(Items from a dataset)
○ ○ ○ ○ ○

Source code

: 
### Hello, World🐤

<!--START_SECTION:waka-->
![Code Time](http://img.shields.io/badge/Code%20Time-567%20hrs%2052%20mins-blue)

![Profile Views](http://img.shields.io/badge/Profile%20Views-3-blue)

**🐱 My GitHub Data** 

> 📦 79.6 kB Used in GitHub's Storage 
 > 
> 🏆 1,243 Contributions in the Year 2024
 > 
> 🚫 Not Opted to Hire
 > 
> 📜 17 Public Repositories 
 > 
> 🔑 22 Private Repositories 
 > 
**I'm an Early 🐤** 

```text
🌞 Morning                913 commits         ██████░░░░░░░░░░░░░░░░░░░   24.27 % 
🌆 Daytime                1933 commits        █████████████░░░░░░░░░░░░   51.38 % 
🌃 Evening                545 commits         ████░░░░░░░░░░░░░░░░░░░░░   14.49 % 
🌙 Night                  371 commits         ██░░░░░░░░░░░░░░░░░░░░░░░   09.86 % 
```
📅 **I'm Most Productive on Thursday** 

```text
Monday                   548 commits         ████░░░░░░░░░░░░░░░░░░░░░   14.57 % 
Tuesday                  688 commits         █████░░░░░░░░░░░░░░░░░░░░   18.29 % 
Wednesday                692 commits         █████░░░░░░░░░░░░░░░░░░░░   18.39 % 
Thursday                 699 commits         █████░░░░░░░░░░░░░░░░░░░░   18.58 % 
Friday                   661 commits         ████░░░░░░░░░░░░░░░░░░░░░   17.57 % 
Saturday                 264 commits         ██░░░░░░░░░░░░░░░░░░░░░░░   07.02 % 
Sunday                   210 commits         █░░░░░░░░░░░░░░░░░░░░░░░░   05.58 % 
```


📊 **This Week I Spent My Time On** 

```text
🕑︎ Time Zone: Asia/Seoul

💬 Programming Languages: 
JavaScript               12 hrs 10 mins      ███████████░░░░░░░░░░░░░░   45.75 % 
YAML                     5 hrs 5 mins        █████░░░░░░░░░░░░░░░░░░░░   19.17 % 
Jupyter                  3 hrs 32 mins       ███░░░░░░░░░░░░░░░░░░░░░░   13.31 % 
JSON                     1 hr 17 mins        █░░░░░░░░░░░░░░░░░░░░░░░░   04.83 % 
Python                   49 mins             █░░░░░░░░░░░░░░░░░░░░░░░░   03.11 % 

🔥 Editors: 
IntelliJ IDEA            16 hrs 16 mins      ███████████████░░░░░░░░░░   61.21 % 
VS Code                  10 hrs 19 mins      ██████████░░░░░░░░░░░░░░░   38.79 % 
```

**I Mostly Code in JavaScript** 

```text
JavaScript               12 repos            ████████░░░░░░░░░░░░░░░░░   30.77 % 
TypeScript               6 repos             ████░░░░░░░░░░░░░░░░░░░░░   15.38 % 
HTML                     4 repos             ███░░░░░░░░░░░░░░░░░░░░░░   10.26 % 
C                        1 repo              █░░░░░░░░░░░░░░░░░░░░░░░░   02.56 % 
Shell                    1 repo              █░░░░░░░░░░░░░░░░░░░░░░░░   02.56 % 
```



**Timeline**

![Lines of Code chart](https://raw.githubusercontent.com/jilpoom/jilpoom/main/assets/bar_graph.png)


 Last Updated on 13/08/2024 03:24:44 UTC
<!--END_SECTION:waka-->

○ ○ ○ ○ ○

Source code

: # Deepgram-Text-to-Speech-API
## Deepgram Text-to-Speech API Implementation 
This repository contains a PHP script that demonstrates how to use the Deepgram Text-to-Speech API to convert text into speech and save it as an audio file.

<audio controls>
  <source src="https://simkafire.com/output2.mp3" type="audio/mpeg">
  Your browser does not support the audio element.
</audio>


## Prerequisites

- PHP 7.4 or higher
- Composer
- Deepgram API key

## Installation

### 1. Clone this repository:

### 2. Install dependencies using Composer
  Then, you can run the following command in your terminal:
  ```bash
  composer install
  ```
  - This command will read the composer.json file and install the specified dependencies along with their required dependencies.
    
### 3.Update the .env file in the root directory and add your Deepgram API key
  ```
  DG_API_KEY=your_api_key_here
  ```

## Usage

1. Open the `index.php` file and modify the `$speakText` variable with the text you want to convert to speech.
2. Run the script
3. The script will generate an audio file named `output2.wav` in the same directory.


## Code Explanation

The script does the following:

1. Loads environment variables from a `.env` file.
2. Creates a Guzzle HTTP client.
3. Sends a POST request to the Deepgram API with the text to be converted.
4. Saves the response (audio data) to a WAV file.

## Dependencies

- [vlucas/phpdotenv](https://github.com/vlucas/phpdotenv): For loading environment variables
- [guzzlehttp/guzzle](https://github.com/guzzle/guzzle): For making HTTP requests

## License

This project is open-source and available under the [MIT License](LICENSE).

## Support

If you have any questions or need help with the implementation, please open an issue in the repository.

○ ○ ○ ○ ○

## Work order:
Write only the number of lines in the records that contain the string "shields".

## Final answer:
2